» TASK INSTRUCTIONS
The required result is a copy of each line below in which "that" appears.
======== RECORDS SHOWN
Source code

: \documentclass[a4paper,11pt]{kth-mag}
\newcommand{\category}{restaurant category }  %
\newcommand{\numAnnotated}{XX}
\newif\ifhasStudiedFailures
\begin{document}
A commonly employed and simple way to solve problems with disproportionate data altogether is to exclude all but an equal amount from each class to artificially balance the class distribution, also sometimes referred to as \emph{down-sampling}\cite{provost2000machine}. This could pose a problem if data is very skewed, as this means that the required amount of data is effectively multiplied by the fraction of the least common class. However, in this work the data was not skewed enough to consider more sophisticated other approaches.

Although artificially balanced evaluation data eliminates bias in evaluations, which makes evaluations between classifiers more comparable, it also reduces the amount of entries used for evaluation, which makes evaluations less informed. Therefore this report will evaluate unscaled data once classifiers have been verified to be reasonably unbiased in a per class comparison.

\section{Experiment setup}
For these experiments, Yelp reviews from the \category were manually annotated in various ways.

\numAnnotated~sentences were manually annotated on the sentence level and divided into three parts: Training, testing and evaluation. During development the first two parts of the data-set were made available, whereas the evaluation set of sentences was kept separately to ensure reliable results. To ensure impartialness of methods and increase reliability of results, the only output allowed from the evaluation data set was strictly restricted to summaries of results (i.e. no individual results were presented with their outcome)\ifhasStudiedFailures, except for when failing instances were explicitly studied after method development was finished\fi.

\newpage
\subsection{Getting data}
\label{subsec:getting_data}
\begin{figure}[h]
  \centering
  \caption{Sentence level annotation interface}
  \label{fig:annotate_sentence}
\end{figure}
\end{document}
================
======== RECORDS SHOWN
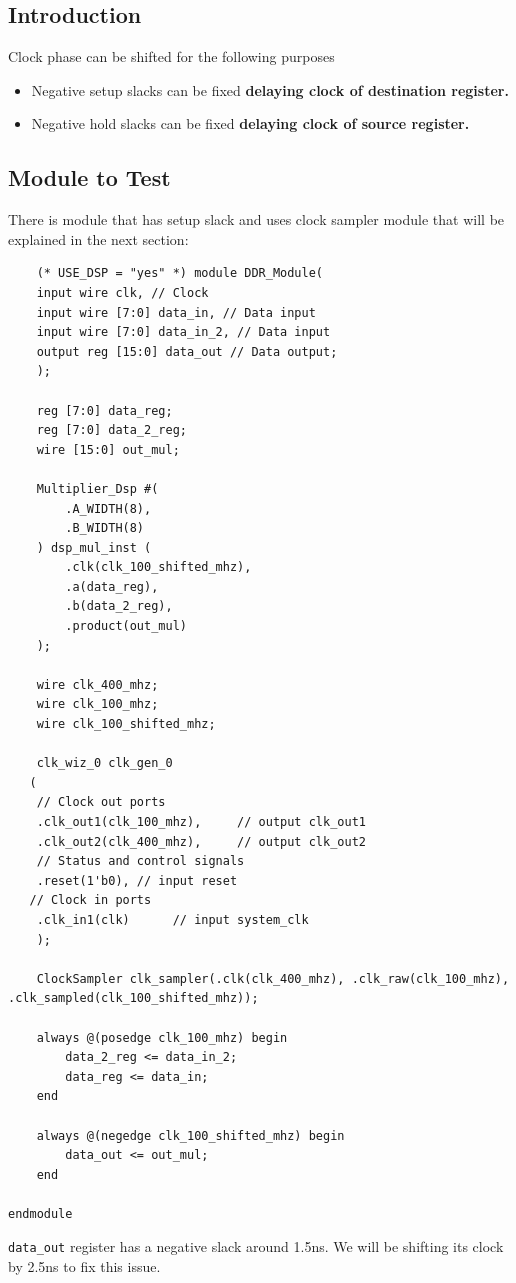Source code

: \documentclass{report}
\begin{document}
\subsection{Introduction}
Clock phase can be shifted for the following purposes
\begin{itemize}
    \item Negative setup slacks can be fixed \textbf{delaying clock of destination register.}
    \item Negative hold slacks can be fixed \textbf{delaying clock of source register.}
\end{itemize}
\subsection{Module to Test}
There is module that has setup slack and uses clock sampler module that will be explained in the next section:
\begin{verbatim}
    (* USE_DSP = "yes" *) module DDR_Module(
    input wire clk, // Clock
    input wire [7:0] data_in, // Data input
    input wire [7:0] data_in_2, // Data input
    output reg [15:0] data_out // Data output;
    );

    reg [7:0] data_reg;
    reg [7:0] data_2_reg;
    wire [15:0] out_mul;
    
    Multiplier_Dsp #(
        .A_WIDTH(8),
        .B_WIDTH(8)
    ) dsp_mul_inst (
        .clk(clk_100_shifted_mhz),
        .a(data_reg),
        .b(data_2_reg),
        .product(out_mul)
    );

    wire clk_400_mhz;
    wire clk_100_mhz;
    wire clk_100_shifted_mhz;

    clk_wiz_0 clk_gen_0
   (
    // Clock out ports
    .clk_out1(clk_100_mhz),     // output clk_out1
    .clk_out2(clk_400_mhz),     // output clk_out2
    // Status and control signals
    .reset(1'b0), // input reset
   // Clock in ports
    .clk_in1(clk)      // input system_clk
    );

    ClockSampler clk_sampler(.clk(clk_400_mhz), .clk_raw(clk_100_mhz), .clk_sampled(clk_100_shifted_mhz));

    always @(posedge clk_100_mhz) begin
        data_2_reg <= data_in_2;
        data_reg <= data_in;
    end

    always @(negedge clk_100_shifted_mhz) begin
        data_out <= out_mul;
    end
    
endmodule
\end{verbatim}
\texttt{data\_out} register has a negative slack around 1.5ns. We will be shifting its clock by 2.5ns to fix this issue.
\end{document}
================
» RESPONSE BOX
A commonly employed and simple way to solve problems with disproportionate data altogether is to exclude all but an equal amount from each class to artificially balance the class distribution, also sometimes referred to as \emph{down-sampling}\cite{provost2000machine}. This could pose a problem if data is very skewed, as this means that the required amount of data is effectively multiplied by the fraction of the least common class. However, in this work the data was not skewed enough to consider more sophisticated other approaches.
There is module that has setup slack and uses clock sampler module that will be explained in the next section:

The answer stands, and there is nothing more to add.